From: Dave Chinner <dgc@kernel.org>
To: "Darrick J. Wong" <djwong@kernel.org>
Cc: Brian Foster <bfoster@redhat.com>,
Fengnan Chang <fengnanchang@gmail.com>,
brauner@kernel.org, hch@infradead.org, linux-xfs@vger.kernel.org,
linux-fsdevel@vger.kernel.org, linux-ext4@vger.kernel.org,
lidiangang@bytedance.com,
Fengnan Chang <changfengnan@bytedance.com>
Subject: Re: [PATCH] iomap: avoid memset iomap when iter is done
Date: Fri, 17 Apr 2026 08:42:05 +1000 [thread overview]
Message-ID: <aeFlvXDShzIuOU9z@dread> (raw)
In-Reply-To: <20260416152705.GC114239@frogsfrogsfrogs>
On Thu, Apr 16, 2026 at 08:27:05AM -0700, Darrick J. Wong wrote:
> On Thu, Apr 16, 2026 at 09:27:22AM -0400, Brian Foster wrote:
> > On Thu, Apr 16, 2026 at 11:06:42AM +0800, Fengnan Chang wrote:
> > > When iomap_iter() finishes its iteration (returns <= 0), it is no longer
> > > necessary to memset the entire iomap and srcmap structures.
> > >
> > > In high-IOPS scenarios (like 4k randread NVMe polling with io_uring),
> > > where the majority of I/Os complete in a single extent map, this wasted
> > > memory write bandwidth, as the caller will just discard the iterator.
> > >
> > > Use this command to test:
> > > taskset -c 30 ./t/io_uring -p1 -d512 -b4096 -s32 -c32 -F1 -B1 -R1 -X1
> > > -n1 -P1 /mnt/testfile
> > > IOPS improve about 5% on ext4 and XFS.
> > >
> > > However, we MUST still call iomap_iter_reset_iomap() to release the
> > > folio_batch if IOMAP_F_FOLIO_BATCH is set, otherwise we leak page
> > > references.

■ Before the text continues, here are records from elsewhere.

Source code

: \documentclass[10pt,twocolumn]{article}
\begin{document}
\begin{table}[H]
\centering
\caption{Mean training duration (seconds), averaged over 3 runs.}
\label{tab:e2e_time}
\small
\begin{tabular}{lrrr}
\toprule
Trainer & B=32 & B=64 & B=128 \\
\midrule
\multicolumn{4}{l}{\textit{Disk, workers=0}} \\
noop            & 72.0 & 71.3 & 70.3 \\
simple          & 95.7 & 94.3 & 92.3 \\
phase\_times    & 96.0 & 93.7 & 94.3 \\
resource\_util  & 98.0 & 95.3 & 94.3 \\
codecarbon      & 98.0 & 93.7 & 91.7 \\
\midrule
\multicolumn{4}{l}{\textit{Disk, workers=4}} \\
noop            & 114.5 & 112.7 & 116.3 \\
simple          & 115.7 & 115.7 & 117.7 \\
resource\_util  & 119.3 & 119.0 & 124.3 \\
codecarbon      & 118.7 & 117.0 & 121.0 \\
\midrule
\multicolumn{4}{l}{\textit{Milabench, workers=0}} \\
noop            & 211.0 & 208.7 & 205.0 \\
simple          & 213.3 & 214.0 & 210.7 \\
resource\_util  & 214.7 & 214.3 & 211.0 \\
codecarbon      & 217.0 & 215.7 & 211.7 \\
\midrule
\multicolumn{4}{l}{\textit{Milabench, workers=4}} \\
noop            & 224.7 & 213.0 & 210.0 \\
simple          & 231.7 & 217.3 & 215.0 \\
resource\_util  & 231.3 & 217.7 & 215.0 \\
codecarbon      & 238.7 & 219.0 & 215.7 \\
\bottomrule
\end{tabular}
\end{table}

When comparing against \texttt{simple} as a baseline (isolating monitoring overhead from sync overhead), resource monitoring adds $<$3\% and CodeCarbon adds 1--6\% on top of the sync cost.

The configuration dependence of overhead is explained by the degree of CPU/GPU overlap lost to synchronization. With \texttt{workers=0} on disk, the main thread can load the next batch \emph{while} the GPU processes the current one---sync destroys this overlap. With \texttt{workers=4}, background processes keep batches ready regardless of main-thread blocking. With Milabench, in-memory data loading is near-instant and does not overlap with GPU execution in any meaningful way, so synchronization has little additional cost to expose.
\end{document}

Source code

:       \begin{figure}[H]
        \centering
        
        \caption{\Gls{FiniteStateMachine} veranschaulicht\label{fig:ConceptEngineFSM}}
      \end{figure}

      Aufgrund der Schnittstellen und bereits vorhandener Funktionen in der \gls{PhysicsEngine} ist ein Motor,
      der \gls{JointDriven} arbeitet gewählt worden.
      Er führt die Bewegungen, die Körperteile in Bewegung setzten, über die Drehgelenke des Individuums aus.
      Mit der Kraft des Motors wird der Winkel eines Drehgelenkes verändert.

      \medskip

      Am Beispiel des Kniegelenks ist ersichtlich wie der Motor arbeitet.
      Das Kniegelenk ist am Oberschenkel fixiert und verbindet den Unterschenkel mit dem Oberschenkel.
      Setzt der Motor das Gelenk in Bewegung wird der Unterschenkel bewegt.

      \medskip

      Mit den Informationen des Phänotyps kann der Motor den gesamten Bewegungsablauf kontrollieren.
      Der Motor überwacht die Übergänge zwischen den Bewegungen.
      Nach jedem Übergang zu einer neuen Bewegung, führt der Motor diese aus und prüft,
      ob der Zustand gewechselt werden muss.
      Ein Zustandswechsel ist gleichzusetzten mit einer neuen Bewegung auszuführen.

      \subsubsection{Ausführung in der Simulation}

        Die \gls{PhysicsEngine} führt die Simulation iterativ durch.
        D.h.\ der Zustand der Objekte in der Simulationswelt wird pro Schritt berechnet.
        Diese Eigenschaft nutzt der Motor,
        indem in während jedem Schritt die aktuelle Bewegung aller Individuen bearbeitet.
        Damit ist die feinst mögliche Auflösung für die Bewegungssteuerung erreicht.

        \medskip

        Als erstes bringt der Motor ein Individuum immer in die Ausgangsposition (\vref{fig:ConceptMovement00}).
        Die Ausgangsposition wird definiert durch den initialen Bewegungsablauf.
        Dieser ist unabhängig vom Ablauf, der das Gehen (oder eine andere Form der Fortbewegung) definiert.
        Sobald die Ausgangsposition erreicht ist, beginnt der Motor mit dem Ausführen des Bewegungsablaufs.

Therefore, split the cleanup logic: always release the
> > > folio_batch, but skip the memset() when ret <= 0.
> > >
> > > Signed-off-by: Fengnan Chang <changfengnan@bytedance.com>
> > > ---
> > > fs/iomap/iter.c | 5 +++--
> > > 1 file changed, 3 insertions(+), 2 deletions(-)
> > >
> > > diff --git a/fs/iomap/iter.c b/fs/iomap/iter.c
> > > index c04796f6e57f..91eb5e6165ff 100644
> > > --- a/fs/iomap/iter.c
> > > +++ b/fs/iomap/iter.c
> > > @@ -15,8 +15,6 @@ static inline void iomap_iter_reset_iomap(struct iomap_iter *iter)
> > > }
> > >
> > > iter->status = 0;
> > > - memset(&iter->iomap, 0, sizeof(iter->iomap));
> > > - memset(&iter->srcmap, 0, sizeof(iter->srcmap));
> > > }
> > >
> > > /* Advance the current iterator position and decrement the remaining length */
> > > @@ -106,6 +104,9 @@ int iomap_iter(struct iomap_iter *iter, const struct iomap_ops *ops)
> > > if (ret <= 0)
> > > return ret;
> > >
> > > + memset(&iter->iomap, 0, sizeof(iter->iomap));
> > > + memset(&iter->srcmap, 0, sizeof(iter->srcmap));
> > > +
> >
> > This seems reasonable to me in principle, but it feels a little odd to
> > leave a reset helper that doesn't really do a "reset." I wonder if this
> > should be refactored into an iomap_iter_complete() (i.e. "complete an
> > iteration") helper that includes the ret assignment logic just above the
> > reset call and returns it, and then maybe leave a oneline comment above
> > the memset so somebody doesn't blindly fold it back in the future. So
> > for example:
> >
> > ret = iomap_iter_complete(iter);
> > if (ret <= 0)
> > return ret;
> >
> > /* save cycles and only clear the mappings if we plan to iterate */
> > memset(..);
> > ...
> >
> > We'd probably have to recheck some of the iter state within the new
> > helper, but that doesn't seem like a big deal to me. Thoughts?
>
> What kind of computer is this where there's a 5% hit to iops from a
> memset of ~150 bytes?
Even small costs can have a big impact when you have to pay it many
times.
i.e. 2 million IOPS * 2 * 72 bytes per IO = 288MB/s of memory being
zeroed unnecessarily in very small (inefficient) chunks.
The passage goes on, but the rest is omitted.